Authors: Adam Storek, Tom Cohen
This is the code repository for Natural Language Processing, Spring 2021. It contains a minimal implementation of word embedding evaluation via three tasks (two intrinsic and one intrinsic), and sample solution code that generates and evaluates embedding spaces under two different algorithms (word2vec, PPMI-SVD) and parameter settings.
The main script to run for evaluation is evaluate.py
.
The three tasks used in this implementation are
- Word similarity (dataset: WordSim353[1]; method: cosine similarity; evaluation metric: Spearman's rho)
- Analogy solving (dataset: BATS[2]; method: vector offset (3CosAdd); evaluation metric: accuracy)
- Paraphrase detection (dataset: MSR Paraphrase Corpus[3] via this repo; method: logistic regression over cosine similarity; evaluation metric: accuracy)
See in-code documentation for more detailed instructions on how to run.
Solution code is located in solution.py
.
The solution uses gensim
to train word2vec models and implements SVD using scipy
's solver. It collects co-occurrences and computes the PPMI matrix first, saves it, then loads the saved matrix for subsequent runs of SVD.
[1] Placing search in context: The concept revisited.

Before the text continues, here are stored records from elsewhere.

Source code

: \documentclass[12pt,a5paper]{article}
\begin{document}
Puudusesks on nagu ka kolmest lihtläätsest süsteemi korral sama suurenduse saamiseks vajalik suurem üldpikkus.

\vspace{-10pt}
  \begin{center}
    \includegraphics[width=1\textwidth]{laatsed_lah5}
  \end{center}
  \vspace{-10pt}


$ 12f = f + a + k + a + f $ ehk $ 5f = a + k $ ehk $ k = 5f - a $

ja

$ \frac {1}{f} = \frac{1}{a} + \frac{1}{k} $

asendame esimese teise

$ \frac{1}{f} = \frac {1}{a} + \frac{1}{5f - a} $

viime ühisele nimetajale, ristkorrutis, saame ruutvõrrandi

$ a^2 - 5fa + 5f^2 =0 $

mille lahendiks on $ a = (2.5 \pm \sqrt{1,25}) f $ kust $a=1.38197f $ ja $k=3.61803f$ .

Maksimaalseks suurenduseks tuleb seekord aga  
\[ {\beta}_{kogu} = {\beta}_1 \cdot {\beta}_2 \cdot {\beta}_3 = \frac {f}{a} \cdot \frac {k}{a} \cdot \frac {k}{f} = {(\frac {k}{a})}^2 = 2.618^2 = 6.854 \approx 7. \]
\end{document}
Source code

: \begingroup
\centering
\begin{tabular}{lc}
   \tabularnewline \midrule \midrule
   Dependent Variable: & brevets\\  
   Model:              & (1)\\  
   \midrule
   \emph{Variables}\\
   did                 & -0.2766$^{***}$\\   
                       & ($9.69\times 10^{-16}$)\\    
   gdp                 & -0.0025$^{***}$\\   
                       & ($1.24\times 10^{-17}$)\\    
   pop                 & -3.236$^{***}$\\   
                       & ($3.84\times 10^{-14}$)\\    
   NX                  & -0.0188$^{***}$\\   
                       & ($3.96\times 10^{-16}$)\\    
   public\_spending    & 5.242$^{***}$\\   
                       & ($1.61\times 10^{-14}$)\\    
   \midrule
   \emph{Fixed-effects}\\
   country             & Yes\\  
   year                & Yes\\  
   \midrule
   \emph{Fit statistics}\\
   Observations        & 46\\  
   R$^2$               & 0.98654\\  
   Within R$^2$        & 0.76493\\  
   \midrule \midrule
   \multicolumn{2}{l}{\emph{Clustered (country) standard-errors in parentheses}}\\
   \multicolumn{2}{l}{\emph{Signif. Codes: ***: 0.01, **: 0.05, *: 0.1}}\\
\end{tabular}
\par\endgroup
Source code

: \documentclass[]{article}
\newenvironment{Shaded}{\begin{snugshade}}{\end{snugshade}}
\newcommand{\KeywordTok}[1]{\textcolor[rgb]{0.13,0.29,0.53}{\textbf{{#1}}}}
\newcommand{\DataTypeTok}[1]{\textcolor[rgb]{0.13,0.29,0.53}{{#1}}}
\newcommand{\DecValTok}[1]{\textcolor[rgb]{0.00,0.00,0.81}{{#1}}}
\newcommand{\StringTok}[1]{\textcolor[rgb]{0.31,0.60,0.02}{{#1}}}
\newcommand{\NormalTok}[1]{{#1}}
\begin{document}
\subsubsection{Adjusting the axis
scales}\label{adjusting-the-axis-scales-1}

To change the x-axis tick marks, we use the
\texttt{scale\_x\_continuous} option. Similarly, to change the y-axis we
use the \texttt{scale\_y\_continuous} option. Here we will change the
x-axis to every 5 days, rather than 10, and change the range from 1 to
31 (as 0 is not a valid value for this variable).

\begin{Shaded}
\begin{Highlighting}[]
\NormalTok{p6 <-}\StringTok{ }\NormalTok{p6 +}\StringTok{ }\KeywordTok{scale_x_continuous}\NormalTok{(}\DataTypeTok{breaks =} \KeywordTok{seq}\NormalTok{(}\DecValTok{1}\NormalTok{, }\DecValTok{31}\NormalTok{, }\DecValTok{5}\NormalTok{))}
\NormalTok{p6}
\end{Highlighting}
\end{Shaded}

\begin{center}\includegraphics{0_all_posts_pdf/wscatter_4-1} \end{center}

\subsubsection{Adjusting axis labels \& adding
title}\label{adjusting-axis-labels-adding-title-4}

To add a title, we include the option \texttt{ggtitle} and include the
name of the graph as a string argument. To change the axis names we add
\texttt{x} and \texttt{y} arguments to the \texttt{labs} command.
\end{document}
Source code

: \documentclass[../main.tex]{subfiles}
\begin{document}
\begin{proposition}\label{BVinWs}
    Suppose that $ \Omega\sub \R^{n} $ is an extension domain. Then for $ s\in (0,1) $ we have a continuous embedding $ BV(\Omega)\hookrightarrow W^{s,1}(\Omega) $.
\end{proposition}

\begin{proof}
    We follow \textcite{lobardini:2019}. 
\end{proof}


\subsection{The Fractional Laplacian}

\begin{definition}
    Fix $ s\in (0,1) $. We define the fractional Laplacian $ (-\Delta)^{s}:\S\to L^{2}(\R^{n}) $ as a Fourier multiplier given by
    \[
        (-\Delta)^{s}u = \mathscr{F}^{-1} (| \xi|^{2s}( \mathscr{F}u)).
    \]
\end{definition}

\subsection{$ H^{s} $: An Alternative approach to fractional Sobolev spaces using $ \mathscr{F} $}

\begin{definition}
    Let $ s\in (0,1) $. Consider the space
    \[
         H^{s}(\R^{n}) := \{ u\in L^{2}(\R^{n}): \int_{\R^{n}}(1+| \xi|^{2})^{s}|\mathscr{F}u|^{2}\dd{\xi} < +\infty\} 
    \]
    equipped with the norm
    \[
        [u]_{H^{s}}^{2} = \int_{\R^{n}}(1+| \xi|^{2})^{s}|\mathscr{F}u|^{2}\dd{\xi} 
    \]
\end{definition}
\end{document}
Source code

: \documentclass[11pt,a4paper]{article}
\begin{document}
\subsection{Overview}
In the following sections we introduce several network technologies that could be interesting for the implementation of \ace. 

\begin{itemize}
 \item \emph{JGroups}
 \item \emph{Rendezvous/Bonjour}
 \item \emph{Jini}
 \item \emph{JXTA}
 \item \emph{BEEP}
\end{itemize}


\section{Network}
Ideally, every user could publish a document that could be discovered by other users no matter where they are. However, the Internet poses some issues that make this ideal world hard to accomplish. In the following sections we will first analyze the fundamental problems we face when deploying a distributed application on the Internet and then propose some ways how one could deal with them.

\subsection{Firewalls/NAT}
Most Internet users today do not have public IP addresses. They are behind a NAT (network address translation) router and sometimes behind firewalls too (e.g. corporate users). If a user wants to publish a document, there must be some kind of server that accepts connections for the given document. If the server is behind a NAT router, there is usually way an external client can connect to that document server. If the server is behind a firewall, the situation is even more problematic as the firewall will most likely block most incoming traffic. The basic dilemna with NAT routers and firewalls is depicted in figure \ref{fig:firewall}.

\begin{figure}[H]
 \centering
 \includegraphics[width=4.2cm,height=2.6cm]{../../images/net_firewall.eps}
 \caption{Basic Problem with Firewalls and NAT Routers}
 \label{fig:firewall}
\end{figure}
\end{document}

Lev Finkelstein, Evgeniy Gabrilovich, Yossi Matias, Ehud Rivlin, Zach Solan, Gadi Wolfman, and Eytan Ruppin. ACM Transactions on information systems, Vol. 20, No. 1, pp. 116-131. January 2002.
[2] Analogy-based detection of morphological and semantic relations with word embeddings: what works and what doesn't. In Proceedings of the NAACL Student Research Workshop, pages 8–15. June 2016.
[3] Unsupervised construction of large paraphrase corpora: Exploiting massively parallel news sources. COLING 2004. August 2004.